#### WORKING DATA

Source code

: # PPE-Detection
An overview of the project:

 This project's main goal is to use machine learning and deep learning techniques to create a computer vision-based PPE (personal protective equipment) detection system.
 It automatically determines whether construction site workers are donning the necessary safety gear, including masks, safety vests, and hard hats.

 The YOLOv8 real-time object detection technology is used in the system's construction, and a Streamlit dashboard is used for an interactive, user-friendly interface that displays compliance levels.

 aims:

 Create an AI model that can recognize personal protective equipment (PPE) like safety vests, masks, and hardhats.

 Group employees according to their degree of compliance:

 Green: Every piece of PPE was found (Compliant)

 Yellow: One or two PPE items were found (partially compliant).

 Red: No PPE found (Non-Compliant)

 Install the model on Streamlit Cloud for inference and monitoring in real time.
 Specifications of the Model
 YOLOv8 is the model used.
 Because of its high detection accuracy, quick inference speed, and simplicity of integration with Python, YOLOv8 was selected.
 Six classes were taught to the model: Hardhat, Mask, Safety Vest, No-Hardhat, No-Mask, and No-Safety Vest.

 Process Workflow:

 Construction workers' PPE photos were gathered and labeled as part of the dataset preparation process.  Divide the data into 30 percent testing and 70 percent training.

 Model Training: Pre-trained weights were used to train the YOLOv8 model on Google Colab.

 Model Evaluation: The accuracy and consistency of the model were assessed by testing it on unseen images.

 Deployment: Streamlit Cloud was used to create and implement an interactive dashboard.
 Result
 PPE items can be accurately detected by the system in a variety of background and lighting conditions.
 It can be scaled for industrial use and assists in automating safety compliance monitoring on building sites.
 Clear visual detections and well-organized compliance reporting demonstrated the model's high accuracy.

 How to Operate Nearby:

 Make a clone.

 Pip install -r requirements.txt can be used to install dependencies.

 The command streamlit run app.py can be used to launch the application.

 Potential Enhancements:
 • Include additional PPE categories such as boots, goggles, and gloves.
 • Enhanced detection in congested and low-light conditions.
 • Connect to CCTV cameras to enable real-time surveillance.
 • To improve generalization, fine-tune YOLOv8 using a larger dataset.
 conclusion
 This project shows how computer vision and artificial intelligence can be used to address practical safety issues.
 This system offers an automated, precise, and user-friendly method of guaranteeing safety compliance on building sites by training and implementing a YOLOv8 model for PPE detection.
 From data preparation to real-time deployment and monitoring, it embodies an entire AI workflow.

########

WORK REQUEST: Looking at the entries, state how many lines hold the string "found", with the number as the sole reply.

ANSWER: 3